Why employers use this structure
HRAs are often used to:
- Offset the cost of higher deductibles for employees
- Reduce overall premium spending
- Increase predictability in healthcare budgeting
- Maintain competitive employee benefits while controlling costs
When designed effectively, employers may be able to offer comparable benefits to traditional plans at a lower overall cost structure.
Behavioral and Financial Impact
One additional aspect of HRAs is their influence on how employees engage with healthcare spending.
Because reimbursement funds are defined and visible, employees may:
- Become more cost-aware in their healthcare decisions
- Seek to manage spending within available benefit dollars
- Better understand the value of plan utilization
From an employer perspective, this increased visibility can sometimes contribute to more efficient utilization patterns over time.
What Does "Stacking" Mean in Self-Funded Plan Design?
More recently, HRAs and self-funded plans are being discussed in the context of "stacked" plan designs. In simple terms, stacking refers to layering multiple funding or savings mechanisms within a single benefits strategy.
A typical concept of a stacked approach might include:
- A self-funded medical plan (base layer of claims funding)
- An HRA or reimbursement layer (secondary support for employee costs)
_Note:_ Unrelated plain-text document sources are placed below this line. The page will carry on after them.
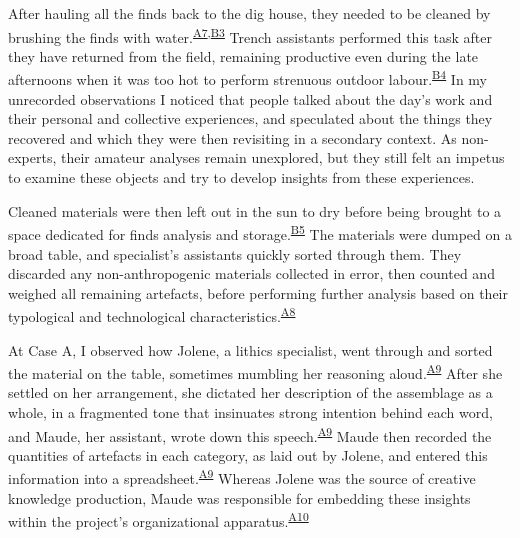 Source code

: \documentclass[
  canadian,
]{article}
\begin{document}
After hauling all the finds back to the dig house, they needed to be
cleaned by brushing the finds with
water.\textsuperscript{\hyperref[sec-A7]{A7},\hyperref[sec-B3]{B3}}
Trench assistants performed this task after they have returned from the
field, remaining productive even during the late afternoons when it was
too hot to perform strenuous outdoor
labour.\textsuperscript{\hyperref[sec-B4]{B4}} In my unrecorded
observations I noticed that people talked about the day's work and their
personal and collective experiences, and speculated about the things
they recovered and which they were then revisiting in a secondary
context. As non-experts, their amateur analyses remain unexplored, but
they still felt an impetus to examine these objects and try to develop
insights from these experiences.

Cleaned materials were then left out in the sun to dry before being
brought to a space dedicated for finds analysis and
storage.\textsuperscript{\hyperref[sec-B5]{B5}} The materials were
dumped on a broad table, and specialist's assistants quickly sorted
through them. They discarded any non-anthropogenic materials collected
in error, then counted and weighed all remaining artefacts, before
performing further analysis based on their typological and technological
characteristics.\textsuperscript{\hyperref[sec-A8]{A8}}

At Case A, I observed how Jolene, a lithics specialist, went through and
sorted the material on the table, sometimes mumbling her reasoning
aloud.\textsuperscript{\hyperref[sec-A9]{A9}} After she settled on her
arrangement, she dictated her description of the assemblage as a whole,
in a fragmented tone that insinuates strong intention behind each word,
and Maude, her assistant, wrote down this
speech.\textsuperscript{\hyperref[sec-A9]{A9}} Maude then recorded the
quantities of artefacts in each category, as laid out by Jolene, and
entered this information into a
spreadsheet.\textsuperscript{\hyperref[sec-A9]{A9}} Whereas Jolene was
the source of creative knowledge production, Maude was responsible for
embedding these insights within the project's organizational
apparatus.\textsuperscript{\hyperref[sec-A10]{A10}}
\end{document}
- Additional plan design features that help manage risk or stabilize costs
The goal is not complexity for its own sake, but rather creating multiple "levers" within a plan that can help manage different parts of healthcare spending.
What Are "Double-Stacked" Savings?
The idea of "double-stacked" savings comes from combining two distinct cost-saving mechanisms:
- Primary savings from plan structure
- For example, shifting from fully insured to self-funded arrangements
- Or selecting plan designs that reduce fixed premium costs
- Secondary savings through reimbursement or funding strategy
- Such as an HRA helping offset employee out-of-pocket exposure
- Or unused funds remaining within employer-controlled design parameters
When structured carefully, these layers can work together—one reducing baseline costs, the other optimizing how remaining healthcare dollars are allocated.
Key Considerations for Employers and Brokers
While stacked and HRA-based strategies can offer flexibility, they also require thoughtful design. Important considerations include:
- Employee communication and understanding of benefit structure
- Compliance with IRS and healthcare regulations
- Appropriate alignment between deductible levels and reimbursement funding
- Long-term sustainability of funding assumptions
- Integration with stop-loss or other risk protection tools in self-funded environments
Not every employer will benefit from a layered approach, but understanding how these components interact is increasingly important in modern benefits planning.
Final Thoughts
HRAs remain a foundational tool in employer-sponsored benefits design, particularly when paired with high-deductible or self-funded arrangements. As plan strategies become more sophisticated, layering—or "stacking"—different funding mechanisms has emerged as a way to balance cost control with employee support.
For brokers and employers alike, the key takeaway is not necessarily to adopt any one structure, but to understand how different plan components can interact to create more efficient and sustainable benefit designs.